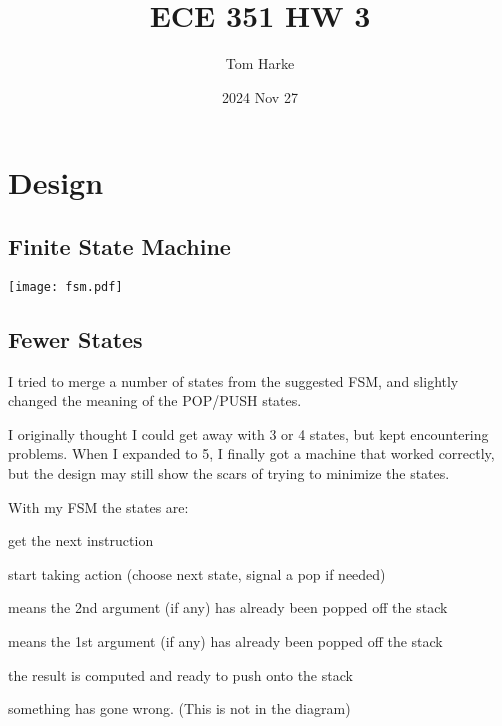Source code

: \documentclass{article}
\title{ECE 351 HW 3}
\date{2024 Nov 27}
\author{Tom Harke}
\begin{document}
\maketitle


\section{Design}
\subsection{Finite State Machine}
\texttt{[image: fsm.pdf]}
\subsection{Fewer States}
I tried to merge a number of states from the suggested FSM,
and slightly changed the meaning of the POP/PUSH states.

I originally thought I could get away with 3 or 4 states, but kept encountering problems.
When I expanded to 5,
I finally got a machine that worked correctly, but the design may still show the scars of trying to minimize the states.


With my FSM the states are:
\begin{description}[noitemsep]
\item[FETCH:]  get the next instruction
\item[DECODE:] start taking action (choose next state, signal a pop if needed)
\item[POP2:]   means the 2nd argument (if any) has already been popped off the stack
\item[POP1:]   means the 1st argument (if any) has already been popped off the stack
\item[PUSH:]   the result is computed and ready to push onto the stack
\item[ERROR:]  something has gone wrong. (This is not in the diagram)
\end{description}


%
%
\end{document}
# # #
Description of the task: Stop at the line containing "and slightly changed" and include it. Everything from the first line of the material up to there is to be repeated exactly, leaving out pictures.

Response area:
Source code

: \documentclass{article}
\title{ECE 351 HW 3}
\date{2024 Nov 27}
\author{Tom Harke}
\begin{document}
\maketitle


\section{Design}
\subsection{Finite State Machine}
\texttt{[image: fsm.pdf]}
\subsection{Fewer States}
I tried to merge a number of states from the suggested FSM,
and slightly changed the meaning of the POP/PUSH states.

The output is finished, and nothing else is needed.